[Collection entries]
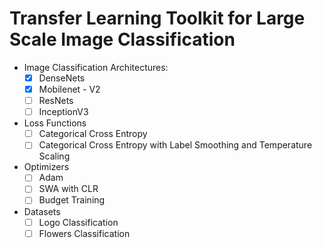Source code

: # Transfer Learning Toolkit for Large Scale Image Classification

- Image Classification Architectures:
    - [x] DenseNets
    - [x] Mobilenet - V2
    - [ ] ResNets
    - [ ] InceptionV3
    
- Loss Functions
    - [ ] Categorical Cross Entropy
    - [ ] Categorical Cross Entropy with Label Smoothing and Temperature Scaling
    
- Optimizers
    - [ ] Adam
    - [ ] SWA with CLR
    - [ ] Budget Training

- Datasets
    - [ ] Logo Classification
    - [ ] Flowers Classification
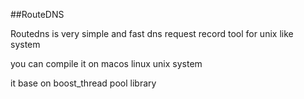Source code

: ##RouteDNS

Routedns is very simple and fast dns request record tool for unix like system

you can compile it on macos linux unix system

it base on boost_thread pool library 
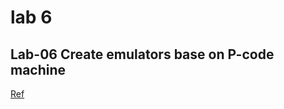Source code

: 
# lab 6
## Lab-06 Create emulators base on P-code machine

[Ref ](https://en.wikipedia.org/wiki/P-code_machine)
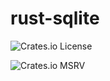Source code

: # rust-sqlite

![Crates.io License](https://img.shields.io/crates/l/:crate)

![Crates.io MSRV](https://img.shields.io/crates/msrv/:crate)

WHAT YOU NEED TO DO → Verbatim copy with pictures excluded: write out the records above in full.

YOUR SOLUTION →
Source code

: # Transfer Learning Toolkit for Large Scale Image Classification

- Image Classification Architectures:
    - [x] DenseNets
    - [x] Mobilenet - V2
    - [ ] ResNets
    - [ ] InceptionV3
    
- Loss Functions
    - [ ] Categorical Cross Entropy
    - [ ] Categorical Cross Entropy with Label Smoothing and Temperature Scaling
    
- Optimizers
    - [ ] Adam
    - [ ] SWA with CLR
    - [ ] Budget Training

- Datasets
    - [ ] Logo Classification
    - [ ] Flowers Classification
Source code

: ##RouteDNS

Routedns is very simple and fast dns request record tool for unix like system

you can compile it on macos linux unix system

it base on boost_thread pool library 
Source code

: 
# lab 6
## Lab-06 Create emulators base on P-code machine

[Ref ](https://en.wikipedia.org/wiki/P-code_machine)
Source code

: # rust-sqlite

![Crates.io License](https://img.shields.io/crates/l/:crate)

![Crates.io MSRV](https://img.shields.io/crates/msrv/:crate)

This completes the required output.